Objective: It is not well known whether physical activity (PA) is useful in the management of patients complaining of constipation. The aim of this study was to test the influence of regular PA on colonic transit time and defecation in middle-aged inactive patients suffering from chronic idiopathic constipation.
Material and methods: Forty-three subjects (> 45 years) were randomly divided into group A (n = 18, 16 F, 2 M) and group B (n = 25, 20 F, 5 M). Group A subjects maintained their normal lifestyle during 12 weeks, followed by a 12-week PA programme. Group B performed a 12-week PA programme after randomization. PA comprised 30 min of brisk walking and a daily 11-min home-based programme. Both groups received dietary advice. Colonic transit time was measured using a radiographic multiple marker single film technique.

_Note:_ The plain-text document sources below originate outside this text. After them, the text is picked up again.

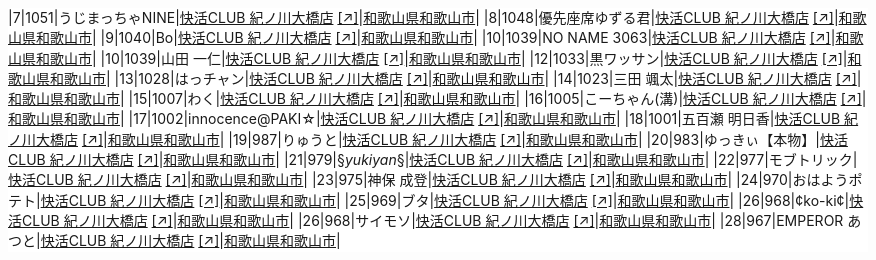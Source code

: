 |7|1051|<span class="rank-name-dl">うじまっちゃNINE</span>|<a href="/darts/rank/shops/27a8358ad1b646b4774c926eb736cb5a.html">快活CLUB 紀ノ川大橋店</a> <a href="https://search.dartslive.com/jp/shop/27a8358ad1b646b4774c926eb736cb5a">[↗]</a>|<a href="/darts/rank/和歌山県/和歌山市">和歌山県和歌山市</a>|
|8|1048|<span class="rank-name-dl">優先座席ゆずる君</span>|<a href="/darts/rank/shops/27a8358ad1b646b4774c926eb736cb5a.html">快活CLUB 紀ノ川大橋店</a> <a href="https://search.dartslive.com/jp/shop/27a8358ad1b646b4774c926eb736cb5a">[↗]</a>|<a href="/darts/rank/和歌山県/和歌山市">和歌山県和歌山市</a>|
|9|1040|<span class="rank-name-dl">Bo</span>|<a href="/darts/rank/shops/27a8358ad1b646b4774c926eb736cb5a.html">快活CLUB 紀ノ川大橋店</a> <a href="https://search.dartslive.com/jp/shop/27a8358ad1b646b4774c926eb736cb5a">[↗]</a>|<a href="/darts/rank/和歌山県/和歌山市">和歌山県和歌山市</a>|
|10|1039|<span class="rank-name-dl">NO NAME 3063</span>|<a href="/darts/rank/shops/27a8358ad1b646b4774c926eb736cb5a.html">快活CLUB 紀ノ川大橋店</a> <a href="https://search.dartslive.com/jp/shop/27a8358ad1b646b4774c926eb736cb5a">[↗]</a>|<a href="/darts/rank/和歌山県/和歌山市">和歌山県和歌山市</a>|
|10|1039|<span class="rank-name-dl">山田 一仁</span>|<a href="/darts/rank/shops/27a8358ad1b646b4774c926eb736cb5a.html">快活CLUB 紀ノ川大橋店</a> <a href="https://search.dartslive.com/jp/shop/27a8358ad1b646b4774c926eb736cb5a">[↗]</a>|<a href="/darts/rank/和歌山県/和歌山市">和歌山県和歌山市</a>|
|12|1033|<span class="rank-name-dl">黒ワッサン</span>|<a href="/darts/rank/shops/27a8358ad1b646b4774c926eb736cb5a.html">快活CLUB 紀ノ川大橋店</a> <a href="https://search.dartslive.com/jp/shop/27a8358ad1b646b4774c926eb736cb5a">[↗]</a>|<a href="/darts/rank/和歌山県/和歌山市">和歌山県和歌山市</a>|
|13|1028|<span class="rank-name-dl">はっチャン</span>|<a href="/darts/rank/shops/27a8358ad1b646b4774c926eb736cb5a.html">快活CLUB 紀ノ川大橋店</a> <a href="https://search.dartslive.com/jp/shop/27a8358ad1b646b4774c926eb736cb5a">[↗]</a>|<a href="/darts/rank/和歌山県/和歌山市">和歌山県和歌山市</a>|
|14|1023|<span class="rank-name-dl">三田 颯太</span>|<a href="/darts/rank/shops/27a8358ad1b646b4774c926eb736cb5a.html">快活CLUB 紀ノ川大橋店</a> <a href="https://search.dartslive.com/jp/shop/27a8358ad1b646b4774c926eb736cb5a">[↗]</a>|<a href="/darts/rank/和歌山県/和歌山市">和歌山県和歌山市</a>|
|15|1007|<span class="rank-name-dl">わく</span>|<a href="/darts/rank/shops/27a8358ad1b646b4774c926eb736cb5a.html">快活CLUB 紀ノ川大橋店</a> <a href="https://search.dartslive.com/jp/shop/27a8358ad1b646b4774c926eb736cb5a">[↗]</a>|<a href="/darts/rank/和歌山県/和歌山市">和歌山県和歌山市</a>|
|16|1005|<span class="rank-name-dl">こーちゃん(溝)</span>|<a href="/darts/rank/shops/27a8358ad1b646b4774c926eb736cb5a.html">快活CLUB 紀ノ川大橋店</a> <a href="https://search.dartslive.com/jp/shop/27a8358ad1b646b4774c926eb736cb5a">[↗]</a>|<a href="/darts/rank/和歌山県/和歌山市">和歌山県和歌山市</a>|
|17|1002|<span class="rank-name-dl">innocence@PAKI☆</span>|<a href="/darts/rank/shops/27a8358ad1b646b4774c926eb736cb5a.html">快活CLUB 紀ノ川大橋店</a> <a href="https://search.dartslive.com/jp/shop/27a8358ad1b646b4774c926eb736cb5a">[↗]</a>|<a href="/darts/rank/和歌山県/和歌山市">和歌山県和歌山市</a>|
|18|1001|<span class="rank-name-dl">五百瀬 明日香</span>|<a href="/darts/rank/shops/27a8358ad1b646b4774c926eb736cb5a.html">快活CLUB 紀ノ川大橋店</a> <a href="https://search.dartslive.com/jp/shop/27a8358ad1b646b4774c926eb736cb5a">[↗]</a>|<a href="/darts/rank/和歌山県/和歌山市">和歌山県和歌山市</a>|
|19|987|<span class="rank-name-dl">りゅうと</span>|<a href="/darts/rank/shops/27a8358ad1b646b4774c926eb736cb5a.html">快活CLUB 紀ノ川大橋店</a> <a href="https://search.dartslive.com/jp/shop/27a8358ad1b646b4774c926eb736cb5a">[↗]</a>|<a href="/darts/rank/和歌山県/和歌山市">和歌山県和歌山市</a>|
|20|983|<span class="rank-name-dl">ゆっきぃ【本物】</span>|<a href="/darts/rank/shops/27a8358ad1b646b4774c926eb736cb5a.html">快活CLUB 紀ノ川大橋店</a> <a href="https://search.dartslive.com/jp/shop/27a8358ad1b646b4774c926eb736cb5a">[↗]</a>|<a href="/darts/rank/和歌山県/和歌山市">和歌山県和歌山市</a>|
|21|979|<span class="rank-name-dl">§*yukiyan*§</span>|<a href="/darts/rank/shops/27a8358ad1b646b4774c926eb736cb5a.html">快活CLUB 紀ノ川大橋店</a> <a href="https://search.dartslive.com/jp/shop/27a8358ad1b646b4774c926eb736cb5a">[↗]</a>|<a href="/darts/rank/和歌山県/和歌山市">和歌山県和歌山市</a>|
|22|977|<span class="rank-name-dl">モブトリック</span>|<a href="/darts/rank/shops/27a8358ad1b646b4774c926eb736cb5a.html">快活CLUB 紀ノ川大橋店</a> <a href="https://search.dartslive.com/jp/shop/27a8358ad1b646b4774c926eb736cb5a">[↗]</a>|<a href="/darts/rank/和歌山県/和歌山市">和歌山県和歌山市</a>|
|23|975|<span class="rank-name-dl">神保 成登</span>|<a href="/darts/rank/shops/27a8358ad1b646b4774c926eb736cb5a.html">快活CLUB 紀ノ川大橋店</a> <a href="https://search.dartslive.com/jp/shop/27a8358ad1b646b4774c926eb736cb5a">[↗]</a>|<a href="/darts/rank/和歌山県/和歌山市">和歌山県和歌山市</a>|
|24|970|<span class="rank-name-dl">おはようポテト</span>|<a href="/darts/rank/shops/27a8358ad1b646b4774c926eb736cb5a.html">快活CLUB 紀ノ川大橋店</a> <a href="https://search.dartslive.com/jp/shop/27a8358ad1b646b4774c926eb736cb5a">[↗]</a>|<a href="/darts/rank/和歌山県/和歌山市">和歌山県和歌山市</a>|
|25|969|<span class="rank-name-dl">ブタ</span>|<a href="/darts/rank/shops/27a8358ad1b646b4774c926eb736cb5a.html">快活CLUB 紀ノ川大橋店</a> <a href="https://search.dartslive.com/jp/shop/27a8358ad1b646b4774c926eb736cb5a">[↗]</a>|<a href="/darts/rank/和歌山県/和歌山市">和歌山県和歌山市</a>|
|26|968|<span class="rank-name-dl">¢ko-ki¢</span>|<a href="/darts/rank/shops/27a8358ad1b646b4774c926eb736cb5a.html">快活CLUB 紀ノ川大橋店</a> <a href="https://search.dartslive.com/jp/shop/27a8358ad1b646b4774c926eb736cb5a">[↗]</a>|<a href="/darts/rank/和歌山県/和歌山市">和歌山県和歌山市</a>|
|26|968|<span class="rank-name-dl">サイモソ</span>|<a href="/darts/rank/shops/27a8358ad1b646b4774c926eb736cb5a.html">快活CLUB 紀ノ川大橋店</a> <a href="https://search.dartslive.com/jp/shop/27a8358ad1b646b4774c926eb736cb5a">[↗]</a>|<a href="/darts/rank/和歌山県/和歌山市">和歌山県和歌山市</a>|
|28|967|<span class="rank-name-dl">EMPEROR あつと</span>|<a href="/darts/rank/shops/27a8358ad1b646b4774c926eb736cb5a.html">快活CLUB 紀ノ川大橋店</a> <a href="https://search.dartslive.com/jp/shop/27a8358ad1b646b4774c926eb736cb5a">[↗]</a>|<a href="/darts/rank/和歌山県/和歌山市">和歌山県和歌山市</a>|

Results: Despite dietary advice, mean fibre and fluid intake did not change. In group B a significant reduction in 3 out of 4 of the Rome I criteria for constipation was observed, i.e. percentage of incomplete defecations, percentage of defecations requiring straining and percentage of hard stools (p < 0.05). As a consequence, the number of fulfilled Rome criteria for constipation decreased (2.7 to 1.7; p < 0.05). Furthermore, the rectosigmoid and total colonic transit time decreased (17.5 to 9.6 h and 79.2 to 58.4 h, respectively; p < 0.05). After PA the number of fulfilled Rome criteria also decreased in group A (2.6 to 1.7; p < 0.05).
Conclusions: In middle-aged inactive subjects with symptoms of chronic constipation, it is advisable to promote regular physical activity since it improves both the defecation pattern and rectosigmoid or total colonic transit time.